Ön tarafta yer alan futbolculara ise özgürlük tanıyor. Arkadan takviye de gelmeyince, bu futbolcular top tutamıyor, pozisyon üretemiyor. Hele de beklerden destek gelmediğinde, ceza sahasına topu taşımak imkansız oluyor. Rakip ceza yayının hemen arkasında da ön liberoların destek vermemesi nedeni ile büyük boşluklar oluyor. 

 

Bu sebeple rakip sahada baskı kurulamıyor. 

 

Pereira bu sistem ile idare ediyor.

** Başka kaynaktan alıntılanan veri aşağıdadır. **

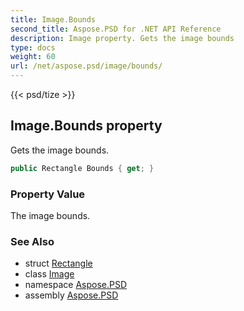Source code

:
 ```yaml
---
title: Image.Bounds
second_title: Aspose.PSD for .NET API Reference
description: Image property. Gets the image bounds
type: docs
weight: 60
url: /net/aspose.psd/image/bounds/
---
```

{{< psd/tize >}}
## Image.Bounds property

Gets the image bounds.

```csharp
public Rectangle Bounds { get; }
```

### Property Value

The image bounds.

### See Also

* struct [Rectangle](../../rectangle/)
* class [Image](../)
* namespace [Aspose.PSD](../../image/)
* assembly [Aspose.PSD](../../../)


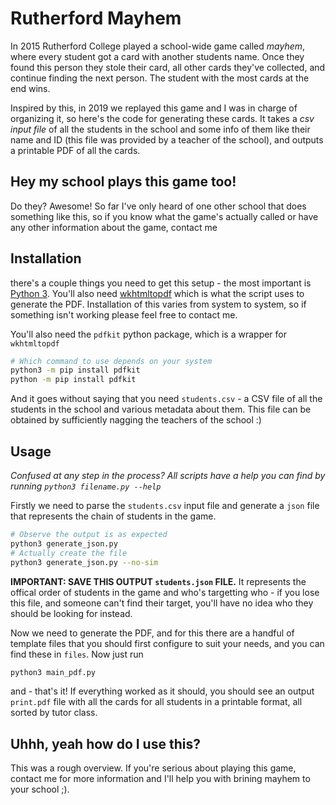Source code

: # Rutherford Mayhem

In 2015 Rutherford College played a school-wide game called _mayhem_, where every student got a card with another students name. Once they found this person they stole their card, all other cards they've collected, and continue finding the next person. The student with the most cards at the end wins.

Inspired by this, in 2019 we replayed this game and I was in charge of organizing it, so here's the code for generating these cards. It takes a *csv input file* of all the students in the school and some info of them like their name and ID (this file was provided by a teacher of the school), and outputs a printable PDF of all the cards.

## Hey my school plays this game too!

Do they? Awesome! So far I've only heard of one other school that does something like this, so if you know what the game's actually called or have any other information about the game, contact me

## Installation

there's a couple things you need to get this setup - the most important is [Python 3](https://www.python.org/). You'll also need [wkhtmltopdf](https://wkhtmltopdf.org/index.html) which is what the script uses to generate the PDF. Installation of this varies from system to system, so if something isn't working please feel free to contact me.

You'll also need the `pdfkit` python package, which is a wrapper for `wkhtmltopdf`
```bash
# Which command to use depends on your system
python3 -m pip install pdfkit
python -m pip install pdfkit
```

And it goes without saying that you need `students.csv` - a CSV file of all the students in the school and various metadata about them. This file can be obtained by sufficiently nagging the teachers of the school :)

## Usage

_Confused at any step in the process? All scripts have a help you can find by running `python3 filename.py --help`_

Firstly we need to parse the `students.csv` input file and generate a `json` file that represents the chain of students in the game.

```bash
# Observe the output is as expected
python3 generate_json.py
# Actually create the file
python3 generate_json.py --no-sim
```

**IMPORTANT: SAVE THIS OUTPUT `students.json` FILE.** It represents the offical order of students in the game and who's targetting who - if you lose this file, and someone can't find their target, you'll have no idea who they should be looking for instead.

Now we need to generate the PDF, and for this there are a handful of template files that you should first configure to suit your needs, and you can find these in `files`. Now just run

```bash
python3 main_pdf.py
```

and - that's it! If everything worked as it should, you should see an output `print.pdf` file with all the cards for all students in a printable format, all sorted by tutor class.

## Uhhh, yeah how do I use this?

This was a rough overview. If you're serious about playing this game, contact me for more information and I'll help you with brining mayhem to your school ;).
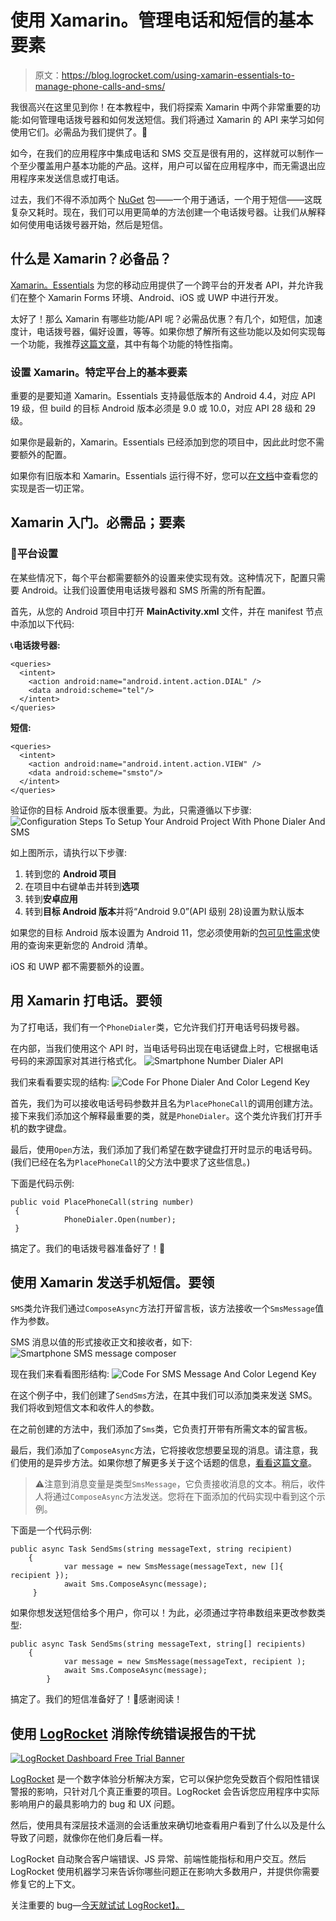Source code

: # 使用 Xamarin。管理电话和短信的基本要素

> 原文：<https://blog.logrocket.com/using-xamarin-essentials-to-manage-phone-calls-and-sms/>

我很高兴在这里见到你！在本教程中，我们将探索 Xamarin 中两个非常重要的功能:如何管理电话拨号器和如何发送短信。我们将通过 Xamarin 的 API 来学习如何使用它们。必需品为我们提供了。💚

如今，在我们的应用程序中集成电话和 SMS 交互是很有用的，这样就可以制作一个至少覆盖用户基本功能的产品。这样，用户可以留在应用程序中，而无需退出应用程序来发送信息或打电话。

过去，我们不得不添加两个 [NuGet](https://www.nuget.org/packages) 包——一个用于通话，一个用于短信——这既复杂又耗时。现在，我们可以用更简单的方法创建一个电话拨号器。让我们从解释如何使用电话拨号器开始，然后是短信。

## 什么是 Xamarin？必备品？

[Xamarin。Essentials](https://docs.microsoft.com/en-us/xamarin/essentials/) 为您的移动应用提供了一个跨平台的开发者 API，并允许我们在整个 Xamarin Forms 环境、Android、iOS 或 UWP 中进行开发。

太好了！那么 Xamarin 有哪些功能/API 呢？必需品优惠？有几个，如短信，加速度计，电话拨号器，偏好设置，等等。如果你想了解所有这些功能以及如何实现每一个功能，我推荐[这篇文章](https://docs.microsoft.com/en-us/xamarin/essentials/)，其中有每个功能的特性指南。

### 设置 Xamarin。特定平台上的基本要素

重要的是要知道 Xamarin。Essentials 支持最低版本的 Android 4.4，对应 API 19 级，但 build 的目标 Android 版本必须是 9.0 或 10.0，对应 API 28 级和 29 级。

如果你是最新的，Xamarin。Essentials 已经添加到您的项目中，因此此时您不需要额外的配置。

如果你有旧版本和 Xamarin。Essentials 运行得不好，您可以[在文档](https://docs.microsoft.com/en-us/xamarin/essentials/get-started?tabs=windows%2Cios)中查看您的实现是否一切正常。

## Xamarin 入门。必需品；要素

### **🔧平台设置**

在某些情况下，每个平台都需要额外的设置来使实现有效。这种情况下，配置只需要 Android。让我们设置使用电话拨号器和 SMS 所需的所有配置。

首先，从您的 Android 项目中打开 **MainActivity.xml** 文件，并在 manifest 节点中添加以下代码:

📞**电话拨号器:**

```
<queries>
  <intent>
    <action android:name="android.intent.action.DIAL" />
    <data android:scheme="tel"/>
  </intent>
</queries>
```

**短信:**

```
<queries>
  <intent>
    <action android:name="android.intent.action.VIEW" />
    <data android:scheme="smsto"/>
  </intent>
</queries>
```

验证你的目标 Android 版本很重要。为此，只需遵循以下步骤:![Configuration Steps To Setup Your Android Project With Phone Dialer And SMS](img/60703ec511fb2e52f979f4196a3d2e86.png)

如上图所示，请执行以下步骤:

1.  转到您的 **Android 项目**
2.  在项目中右键单击并转到**选项**
3.  转到**安卓应用**
4.  转到**目标 Android 版本**并将“Android 9.0”(API 级别 28)设置为默认版本

如果您的目标 Android 版本设置为 Android 11，您必须使用新的[包可见性需求](https://developer.android.com/preview/privacy/package-visibility)使用的查询来更新您的 Android 清单。

iOS 和 UWP 都不需要额外的设置。

## **用 Xamarin 打电话。要领**

为了打电话，我们有一个`PhoneDialer`类，它允许我们打开电话号码拨号器。

在内部，当我们使用这个 API 时，当电话号码出现在电话键盘上时，它根据电话号码的来源国家对其进行格式化。
![Smartphone Number Dialer API](img/08ed74891260f44659955ec8eadf8ce8.png)

我们来看看要实现的结构:
![Code For Phone Dialer And Color Legend Key](img/2691198352fd7868e29a54357f156287.png)

首先，我们为可以接收电话号码参数并且名为`PlacePhoneCall`的调用创建方法。接下来我们添加这个解释最重要的类，就是`PhoneDialer`。这个类允许我们打开手机的数字键盘。

最后，使用`Open`方法，我们添加了我们希望在数字键盘打开时显示的电话号码。(我们已经在名为`PlacePhoneCall`的父方法中要求了这些信息。)

下面是代码示例:

```
public void PlacePhoneCall(string number)
 {
            PhoneDialer.Open(number);
 }

```

搞定了。我们的电话拨号器准备好了！🌟

## **使用 Xamarin 发送手机短信。要领**

`SMS`类允许我们通过`ComposeAsync`方法打开留言板，该方法接收一个`SmsMessage`值作为参数。

SMS 消息以值的形式接收正文和接收者，如下:![Smartphone SMS message composer](img/542870e6394e6ebfe4a437835b11c8de.png)

现在我们来看看图形结构:
![Code For SMS Message And Color Legend Key](img/7b114556c8afeaa7b607ee1afbaa1a2c.png)

在这个例子中，我们创建了`SendSms`方法，在其中我们可以添加类来发送 SMS。我们将收到短信文本和收件人的参数。

在之前创建的方法中，我们添加了`Sms`类，它负责打开带有所需文本的留言板。

最后，我们添加了`ComposeAsync`方法，它将接收您想要呈现的消息。请注意，我们使用的是异步方法。如果你想了解更多关于这个话题的信息，[看看这篇文章](https://channel9.msdn.com/Shows/XamarinShow/Best-Practices-Async--Await--The-Xamarin-Show)。

> ⚠注意到消息变量是类型`SmsMessage`，它负责接收消息的文本。稍后，收件人将通过`ComposeAsync`方法发送。您将在下面添加的代码实现中看到这个示例。

下面是一个代码示例:

```
public async Task SendSms(string messageText, string recipient)
    {
            var message = new SmsMessage(messageText, new []{ recipient });
            await Sms.ComposeAsync(message);
     }
```

如果你想发送短信给多个用户，你可以！为此，必须通过字符串数组来更改参数类型:

```
public async Task SendSms(string messageText, string[] recipients)
    {
            var message = new SmsMessage(messageText, recipient );
            await Sms.ComposeAsync(message);
        }

```

搞定了。我们的短信准备好了！🌟感谢阅读！

## 使用 [LogRocket](https://lp.logrocket.com/blg/signup) 消除传统错误报告的干扰

[![LogRocket Dashboard Free Trial Banner](img/d6f5a5dd739296c1dd7aab3d5e77eeb9.png)](https://lp.logrocket.com/blg/signup)

[LogRocket](https://lp.logrocket.com/blg/signup) 是一个数字体验分析解决方案，它可以保护您免受数百个假阳性错误警报的影响，只针对几个真正重要的项目。LogRocket 会告诉您应用程序中实际影响用户的最具影响力的 bug 和 UX 问题。

然后，使用具有深层技术遥测的会话重放来确切地查看用户看到了什么以及是什么导致了问题，就像你在他们身后看一样。

LogRocket 自动聚合客户端错误、JS 异常、前端性能指标和用户交互。然后 LogRocket 使用机器学习来告诉你哪些问题正在影响大多数用户，并提供你需要修复它的上下文。

关注重要的 bug—[今天就试试 LogRocket】。](https://lp.logrocket.com/blg/signup-issue-free)
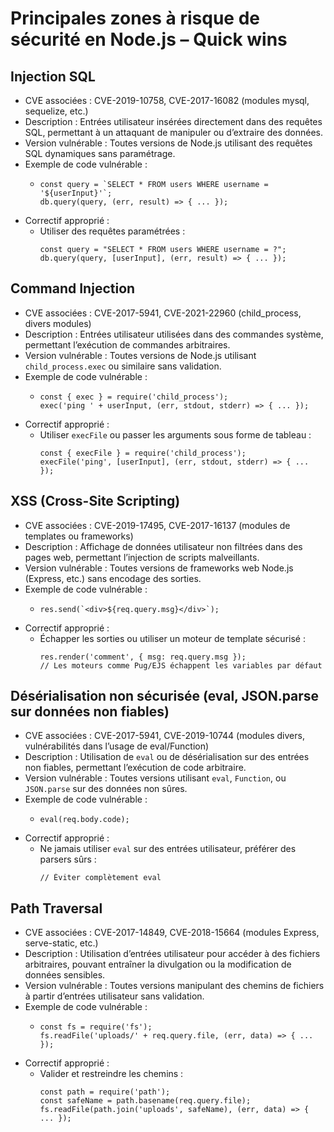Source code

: # Principales zones à risque de sécurité en Node.js – Quick wins

## Injection SQL
- CVE associées : CVE-2019-10758, CVE-2017-16082 (modules mysql, sequelize, etc.)
- Description : Entrées utilisateur insérées directement dans des requêtes SQL, permettant à un attaquant de manipuler ou d’extraire des données.
- Version vulnérable : Toutes versions de Node.js utilisant des requêtes SQL dynamiques sans paramétrage.
- Exemple de code vulnérable :
    - ```
      const query = `SELECT * FROM users WHERE username = '${userInput}'`;
      db.query(query, (err, result) => { ... });
      ```
- Correctif approprié :
    - Utiliser des requêtes paramétrées :
      ```
      const query = "SELECT * FROM users WHERE username = ?";
      db.query(query, [userInput], (err, result) => { ... });
      ```

## Command Injection
- CVE associées : CVE-2017-5941, CVE-2021-22960 (child_process, divers modules)
- Description : Entrées utilisateur utilisées dans des commandes système, permettant l’exécution de commandes arbitraires.
- Version vulnérable : Toutes versions de Node.js utilisant `child_process.exec` ou similaire sans validation.
- Exemple de code vulnérable :
    - ```
      const { exec } = require('child_process');
      exec('ping ' + userInput, (err, stdout, stderr) => { ... });
      ```
- Correctif approprié :
    - Utiliser `execFile` ou passer les arguments sous forme de tableau :
      ```
      const { execFile } = require('child_process');
      execFile('ping', [userInput], (err, stdout, stderr) => { ... });
      ```

## XSS (Cross-Site Scripting)
- CVE associées : CVE-2019-17495, CVE-2017-16137 (modules de templates ou frameworks)
- Description : Affichage de données utilisateur non filtrées dans des pages web, permettant l’injection de scripts malveillants.
- Version vulnérable : Toutes versions de frameworks web Node.js (Express, etc.) sans encodage des sorties.
- Exemple de code vulnérable :
    - ```
      res.send(`<div>${req.query.msg}</div>`);
      ```
- Correctif approprié :
    - Échapper les sorties ou utiliser un moteur de template sécurisé :
      ```
      res.render('comment', { msg: req.query.msg });
      // Les moteurs comme Pug/EJS échappent les variables par défaut
      ```

## Désérialisation non sécurisée (eval, JSON.parse sur données non fiables)
- CVE associées : CVE-2017-5941, CVE-2019-10744 (modules divers, vulnérabilités dans l’usage de eval/Function)
- Description : Utilisation de `eval` ou de désérialisation sur des entrées non fiables, permettant l’exécution de code arbitraire.
- Version vulnérable : Toutes versions utilisant `eval`, `Function`, ou `JSON.parse` sur des données non sûres.
- Exemple de code vulnérable :
    - ```
      eval(req.body.code);
      ```
- Correctif approprié :
    - Ne jamais utiliser `eval` sur des entrées utilisateur, préférer des parsers sûrs :
      ```
      // Éviter complètement eval
      ```

## Path Traversal
- CVE associées : CVE-2017-14849, CVE-2018-15664 (modules Express, serve-static, etc.)
- Description : Utilisation d’entrées utilisateur pour accéder à des fichiers arbitraires, pouvant entraîner la divulgation ou la modification de données sensibles.
- Version vulnérable : Toutes versions manipulant des chemins de fichiers à partir d’entrées utilisateur sans validation.
- Exemple de code vulnérable :
    - ```
      const fs = require('fs');
      fs.readFile('uploads/' + req.query.file, (err, data) => { ... });
      ```
- Correctif approprié :
    - Valider et restreindre les chemins :
      ```
      const path = require('path');
      const safeName = path.basename(req.query.file);
      fs.readFile(path.join('uploads', safeName), (err, data) => { ... });
      ```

Son 2 maçta çekirge sıçradı. Galatasaray maçında ne olacağını hep birlikte göreceğiz?

 

Peki Pereira ne yapmalı?

 

Devre arasına kadar fizik yükleme yapamayacağı için, en azından orta saha hakimiyeti, defans emniyeti ve sürpriz çıkışlara dayalı bir sisteme geçmeli. Şu an oynattığı sistem çok riskli. Bir zamanlar Aykut Hocanın oynattığı futbolu oynatmaya çalışmalı. Şu kadroya o futbolu oynatmak son derece büyük bir israf ve hatta verimsizlik gibi gelebilir ancak inanın bu takımın saha içi kondisyonu, baskılı, rakip sahaya yerleşmeye dayalı, sağlı sollu yüklenmeyi hedef alan bir hücum futboluna uygun değil. 4-2-3-1' i tam anlamıyla uygulamaya almalı. Bu takım çift santraforu kaldırmaz. Nani- Diego- Markovic üçlüsünü aynı anda hiç kaldırmaz. Ancak bu şekilde kontrol altında tuttuğu maçları, yıldızlarının dokunuşları ile galibiyete çevirebilir. 

 

Volkan- Gökhan (Şener), Kjaer, Ba, Caner- Mehmet Topal, Jozef- Ozan, Volkan, Markovic (Nani)- RvP (Fernandao) doğru 11 gibi gözüküyor. Bu 11 eğer 40- 50 metrede birbirleri ile kopmadan oynamayı başarabilir ise, savunmada açık vermez. Hücumda da çok üretken olmasa da, duran toplar ya da hızlı hücumlar ile az sayıda pozisyon bulup, buradan çok gol çıkartabilir.

 

Tabi ki devre arasında çok ciddi bir fizik yükleme lazım. Bu konuda Pereira' nın belki de dışarıdan uzmanları ekibine katması gerekiyor. Ancak ondan sonra hücuma dönük  4-4-2' ler, 4-3-3' ler düşünülebilir.  

 

Kritik virajda, sırada derbi var. Derbide risk alıp almayacağını göreceğiz, ancak derbi Pereira açısından bir dönüm noktası olacaktır. Yönetim sabır gösterse bile, taraftarın sabır potansiyeli bu maç ile test edilecektir. Kazanır ise en az 3 haftalık krediyi cebine koyar. Kaybederse, kendisini Başkan bile uzun süre savunamaz. Çünkü ortada futbol adına pozitif ve gelecek vaat eden bir tablo da yok. 

 

İletişim yönünü beğendiğim bir insan olan Pereira' nın doğruları yapmasını, aklı selim ile hareket etmesini, futbolun bazı temel kurallarını göz ardı etmemesini canı gönülden temenni ediyorum. Ancak tekrar etmek gerekir ise, Kayserispor maçı ile kendisine olan güvenimi kaybettim. Umarım beni yanıltacak işler yapar ve tekrar hem tribünleri, hem de bizleri kazanmayı başarır. 

 

Derbi ile ilgili bir maç önü analiz ve tahmin yazısı yazacağım. Şimdilik hoşçakalın. 

 

bertan.kaya@yahoo.com

 

 
Toplam blog
: 575
: 567
Kayıt tarihi
: 10.05.07
 
 

İlgi alanları ekonomi, para politikası, siyaset, edebiyat, futbol, Türk ve Ortadoğu Tarihi, AB ve..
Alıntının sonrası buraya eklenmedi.